GIVEN INFORMATION =

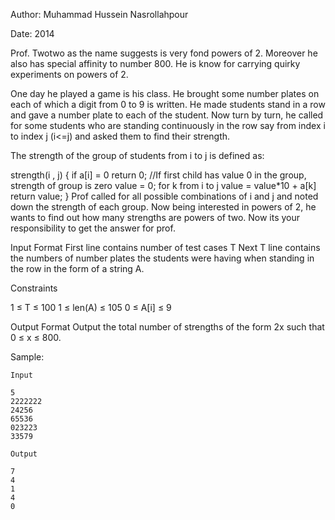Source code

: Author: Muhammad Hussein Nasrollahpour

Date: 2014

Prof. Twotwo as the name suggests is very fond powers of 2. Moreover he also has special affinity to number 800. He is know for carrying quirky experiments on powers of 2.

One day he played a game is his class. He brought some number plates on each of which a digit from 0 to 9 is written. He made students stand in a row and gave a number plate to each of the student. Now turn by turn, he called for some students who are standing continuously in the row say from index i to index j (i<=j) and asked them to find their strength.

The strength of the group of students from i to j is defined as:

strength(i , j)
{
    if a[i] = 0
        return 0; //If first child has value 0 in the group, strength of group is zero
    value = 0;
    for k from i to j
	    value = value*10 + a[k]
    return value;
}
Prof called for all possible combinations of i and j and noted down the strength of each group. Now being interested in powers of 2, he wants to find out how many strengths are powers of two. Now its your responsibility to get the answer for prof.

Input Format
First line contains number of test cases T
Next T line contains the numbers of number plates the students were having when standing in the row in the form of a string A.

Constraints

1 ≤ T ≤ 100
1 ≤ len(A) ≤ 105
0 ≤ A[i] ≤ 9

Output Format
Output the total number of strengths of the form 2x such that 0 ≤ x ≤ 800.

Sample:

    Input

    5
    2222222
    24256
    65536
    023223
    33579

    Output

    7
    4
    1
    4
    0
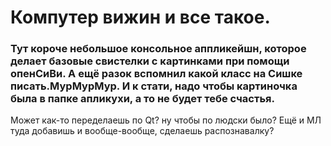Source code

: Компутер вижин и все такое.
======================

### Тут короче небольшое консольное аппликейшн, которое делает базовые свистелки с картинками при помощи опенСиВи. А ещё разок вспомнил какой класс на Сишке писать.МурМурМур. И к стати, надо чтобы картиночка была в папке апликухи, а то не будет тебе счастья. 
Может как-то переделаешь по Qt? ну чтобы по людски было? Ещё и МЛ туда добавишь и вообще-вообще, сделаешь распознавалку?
* * *
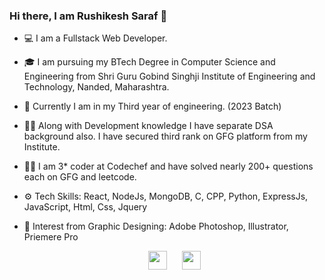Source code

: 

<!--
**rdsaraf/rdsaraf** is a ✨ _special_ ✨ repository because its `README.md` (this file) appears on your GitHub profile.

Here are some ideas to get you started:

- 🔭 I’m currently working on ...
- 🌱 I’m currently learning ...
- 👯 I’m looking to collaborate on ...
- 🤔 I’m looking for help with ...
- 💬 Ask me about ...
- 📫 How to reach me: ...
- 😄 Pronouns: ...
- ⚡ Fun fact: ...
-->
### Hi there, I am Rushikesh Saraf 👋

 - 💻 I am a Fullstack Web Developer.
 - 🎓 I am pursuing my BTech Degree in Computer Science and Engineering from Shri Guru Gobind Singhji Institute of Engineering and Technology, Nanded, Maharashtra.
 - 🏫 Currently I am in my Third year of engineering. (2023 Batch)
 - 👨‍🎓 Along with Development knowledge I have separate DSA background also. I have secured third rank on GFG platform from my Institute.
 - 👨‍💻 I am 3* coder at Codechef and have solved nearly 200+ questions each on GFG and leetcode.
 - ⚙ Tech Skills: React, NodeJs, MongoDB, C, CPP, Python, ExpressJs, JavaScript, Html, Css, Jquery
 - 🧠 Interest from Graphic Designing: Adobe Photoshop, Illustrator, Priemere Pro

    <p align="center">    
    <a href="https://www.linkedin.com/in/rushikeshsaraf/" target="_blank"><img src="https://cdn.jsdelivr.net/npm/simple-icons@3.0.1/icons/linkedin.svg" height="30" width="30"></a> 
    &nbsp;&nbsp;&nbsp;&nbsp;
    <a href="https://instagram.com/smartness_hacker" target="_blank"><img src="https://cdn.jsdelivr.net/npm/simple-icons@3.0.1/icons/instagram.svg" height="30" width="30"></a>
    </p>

EXERCISE INSTRUCTIONS = Return every line from the records above that holds the word "number".

FINISHED EXERCISE =
Prof. Twotwo as the name suggests is very fond powers of 2. Moreover he also has special affinity to number 800. He is know for carrying quirky experiments on powers of 2.
One day he played a game is his class. He brought some number plates on each of which a digit from 0 to 9 is written. He made students stand in a row and gave a number plate to each of the student. Now turn by turn, he called for some students who are standing continuously in the row say from index i to index j (i<=j) and asked them to find their strength.
First line contains number of test cases T
Next T line contains the numbers of number plates the students were having when standing in the row in the form of a string A.
Output the total number of strengths of the form 2x such that 0 ≤ x ≤ 800.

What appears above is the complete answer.